Introspection is an important trait, but how can one write an obituary for the past decade? The typical lament that comes with eulogizing the end of something dear tends to be positive, but really, the first decade of the new millennium was a real loser in the span of American history.
So instead of looking backwards at the hellish morass we just left behind, I am going to take the opportunity to play Miss Cleo and identify the top ten news stories of the coming decade. Events abound - a couple more presidential elections, another season of American Idol, the end of the world perhaps. The true stories of change in the coming decade are going to be subtler, but far more important.

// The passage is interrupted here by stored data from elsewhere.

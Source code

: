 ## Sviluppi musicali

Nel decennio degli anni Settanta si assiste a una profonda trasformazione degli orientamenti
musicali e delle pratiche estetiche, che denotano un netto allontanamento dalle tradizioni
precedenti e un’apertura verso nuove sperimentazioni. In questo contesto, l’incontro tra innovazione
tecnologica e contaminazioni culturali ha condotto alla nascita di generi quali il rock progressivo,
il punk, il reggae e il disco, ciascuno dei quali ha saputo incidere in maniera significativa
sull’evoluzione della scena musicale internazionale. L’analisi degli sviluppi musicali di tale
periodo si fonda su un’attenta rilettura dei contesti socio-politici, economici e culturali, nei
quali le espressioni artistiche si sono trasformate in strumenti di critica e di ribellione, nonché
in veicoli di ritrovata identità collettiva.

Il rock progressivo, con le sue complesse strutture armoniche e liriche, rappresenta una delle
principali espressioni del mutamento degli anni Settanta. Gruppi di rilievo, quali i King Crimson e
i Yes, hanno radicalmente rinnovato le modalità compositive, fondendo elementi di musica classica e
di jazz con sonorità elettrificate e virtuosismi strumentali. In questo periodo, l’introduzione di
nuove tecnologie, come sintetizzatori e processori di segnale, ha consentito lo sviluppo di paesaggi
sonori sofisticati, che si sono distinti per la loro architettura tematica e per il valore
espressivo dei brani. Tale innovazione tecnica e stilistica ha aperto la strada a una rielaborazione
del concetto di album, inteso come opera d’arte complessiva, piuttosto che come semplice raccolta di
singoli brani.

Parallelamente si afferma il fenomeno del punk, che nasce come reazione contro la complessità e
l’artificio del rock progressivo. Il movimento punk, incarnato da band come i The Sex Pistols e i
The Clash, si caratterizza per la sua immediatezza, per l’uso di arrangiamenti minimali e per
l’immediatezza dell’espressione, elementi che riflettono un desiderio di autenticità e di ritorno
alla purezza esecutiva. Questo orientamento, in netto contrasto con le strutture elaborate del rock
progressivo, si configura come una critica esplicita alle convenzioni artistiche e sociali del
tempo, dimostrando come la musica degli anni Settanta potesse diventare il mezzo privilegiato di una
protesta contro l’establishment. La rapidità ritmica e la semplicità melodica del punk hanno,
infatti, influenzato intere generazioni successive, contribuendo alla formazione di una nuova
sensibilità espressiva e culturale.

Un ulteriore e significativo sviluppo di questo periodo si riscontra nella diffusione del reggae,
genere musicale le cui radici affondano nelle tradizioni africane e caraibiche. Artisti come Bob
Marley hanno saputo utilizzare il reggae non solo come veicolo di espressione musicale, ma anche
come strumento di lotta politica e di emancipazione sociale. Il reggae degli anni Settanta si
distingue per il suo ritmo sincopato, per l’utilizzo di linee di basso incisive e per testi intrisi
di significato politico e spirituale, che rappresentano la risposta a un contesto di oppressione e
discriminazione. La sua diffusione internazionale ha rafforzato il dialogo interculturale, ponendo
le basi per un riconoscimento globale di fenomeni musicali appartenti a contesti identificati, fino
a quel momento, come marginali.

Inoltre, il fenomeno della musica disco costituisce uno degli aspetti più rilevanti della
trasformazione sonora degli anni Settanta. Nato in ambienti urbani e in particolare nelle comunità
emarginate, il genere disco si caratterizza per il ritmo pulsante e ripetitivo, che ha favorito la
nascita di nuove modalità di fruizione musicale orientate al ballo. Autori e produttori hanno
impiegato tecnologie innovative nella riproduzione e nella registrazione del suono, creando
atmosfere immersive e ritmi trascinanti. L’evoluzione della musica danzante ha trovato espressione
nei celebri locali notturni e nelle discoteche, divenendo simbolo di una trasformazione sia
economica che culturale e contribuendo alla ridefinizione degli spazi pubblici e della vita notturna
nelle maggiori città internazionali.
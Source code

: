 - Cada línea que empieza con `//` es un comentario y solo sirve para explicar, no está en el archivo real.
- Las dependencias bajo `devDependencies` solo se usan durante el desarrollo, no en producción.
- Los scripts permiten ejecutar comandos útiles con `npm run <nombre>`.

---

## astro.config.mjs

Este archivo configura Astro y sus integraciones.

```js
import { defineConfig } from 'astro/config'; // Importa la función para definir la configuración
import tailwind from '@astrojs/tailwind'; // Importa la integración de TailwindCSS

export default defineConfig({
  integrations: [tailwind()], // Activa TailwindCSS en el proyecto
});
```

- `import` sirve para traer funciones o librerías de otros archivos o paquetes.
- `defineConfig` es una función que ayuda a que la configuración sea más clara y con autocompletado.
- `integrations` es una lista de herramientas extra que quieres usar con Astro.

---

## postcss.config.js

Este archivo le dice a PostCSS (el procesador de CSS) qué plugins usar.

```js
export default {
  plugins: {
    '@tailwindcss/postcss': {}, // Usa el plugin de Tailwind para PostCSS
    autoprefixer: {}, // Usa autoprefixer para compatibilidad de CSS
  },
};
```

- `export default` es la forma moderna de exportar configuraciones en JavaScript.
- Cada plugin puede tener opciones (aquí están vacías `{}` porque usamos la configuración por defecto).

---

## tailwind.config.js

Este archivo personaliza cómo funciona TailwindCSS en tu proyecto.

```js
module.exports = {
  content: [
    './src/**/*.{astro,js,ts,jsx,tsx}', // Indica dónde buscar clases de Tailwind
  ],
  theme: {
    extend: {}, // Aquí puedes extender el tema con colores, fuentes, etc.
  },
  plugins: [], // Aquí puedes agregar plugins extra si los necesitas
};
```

In higher education, the tuition bubble of the past two decades will crash, beginning a second wave of realignments across universities. In the process, the core mission of universities will become more specialized as unpopular programs and tenure lines are cut. Long term, a renaissance of higher education is in order, focusing on more interdisciplinary skills and higher standards.
Students entering universities will be better prepared than their predecessors due to the new K-12 Core Standards currently close to implementation. As teachers begin to teach math and science skills again in American public schools, the country will note a general improvement in international test scores and an influx of new STEM majors in universities.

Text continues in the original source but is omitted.